What this task involves ▸
Your result should be the lines holding the word "angle", copied from the entries below.

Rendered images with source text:
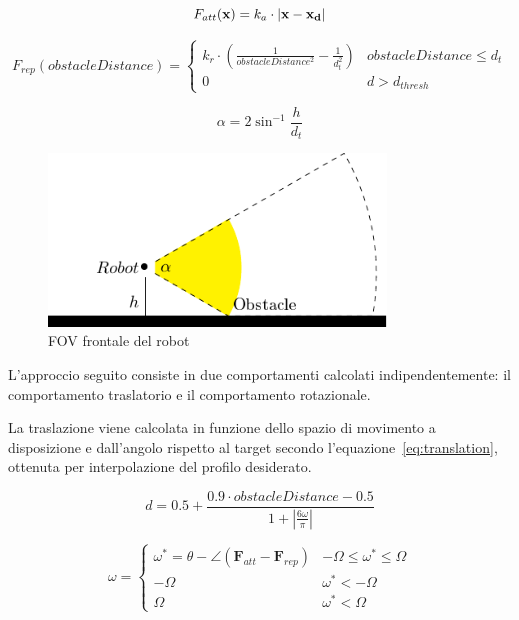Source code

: \documentclass[a4paper]{article}
\begin{document}
	\begin{equation}\label{eq:attractive-force}
		F_{att}( \textbf{x}) = k_a\cdot \left| {\bf x - x_d} \right| 
	\end{equation}

	\begin{equation}\label{eq:repulsive-force}
		F_{rep}(obstacleDistance) = \begin{cases}
			k_r \cdot \left(
				\frac{1}{obstacleDistance^2}-
				\frac{1}{d_t^2}
			\right)  & obstacleDistance \leq d_{t} \\
			0 & d > d_{thresh}
		\end{cases}
	\end{equation}

	\begin{equation}\label{eq:obstacle_fov}
		\alpha = {2}\sin^{-1}{\frac{h}{d_t}}
	\end{equation}

	\begin{figure}[H]
		\centering
		\includegraphics[width=0.8\textwidth]{./img/obstacle_fov.pdf}
		\caption{FOV frontale del robot}
		\label{fig:obstacle_fov}
	\end{figure}

	L'approccio seguito consiste in due comportamenti calcolati
	indipendentemente: il comportamento traslatorio e il comportamento
	rotazionale.

	La traslazione viene calcolata in funzione dello spazio di movimento a
	disposizione e dall'angolo rispetto al target secondo
	l'equazione~\ref{eq:translation}, ottenuta per interpolazione del profilo
	desiderato.

	\begin{equation}\label{eq:translation}
		d = 0.5 + \frac	{0.9\cdot obstacleDistance - 0.5}
		{1 + \left|
				\frac{6\omega}{\pi}
		\right|  } 
	\end{equation}
	
	\begin{equation}\label{eq:angle}
		\omega = \begin{cases}
			\omega^*=\theta - \angle\left( \textbf{F}_{att} - \textbf{F}_{rep} \right)  & -\Omega \le \omega^* \le \Omega \\
			-\Omega & \omega^* < -\Omega \\
			\Omega & \omega^* < \Omega

		\end{cases}	\end{equation}
	
\end{document}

Final answer ▸
	\begin{equation}\label{eq:angle}
			\omega^*=\theta - \angle\left( \textbf{F}_{att} - \textbf{F}_{rep} \right)  & -\Omega \le \omega^* \le \Omega \\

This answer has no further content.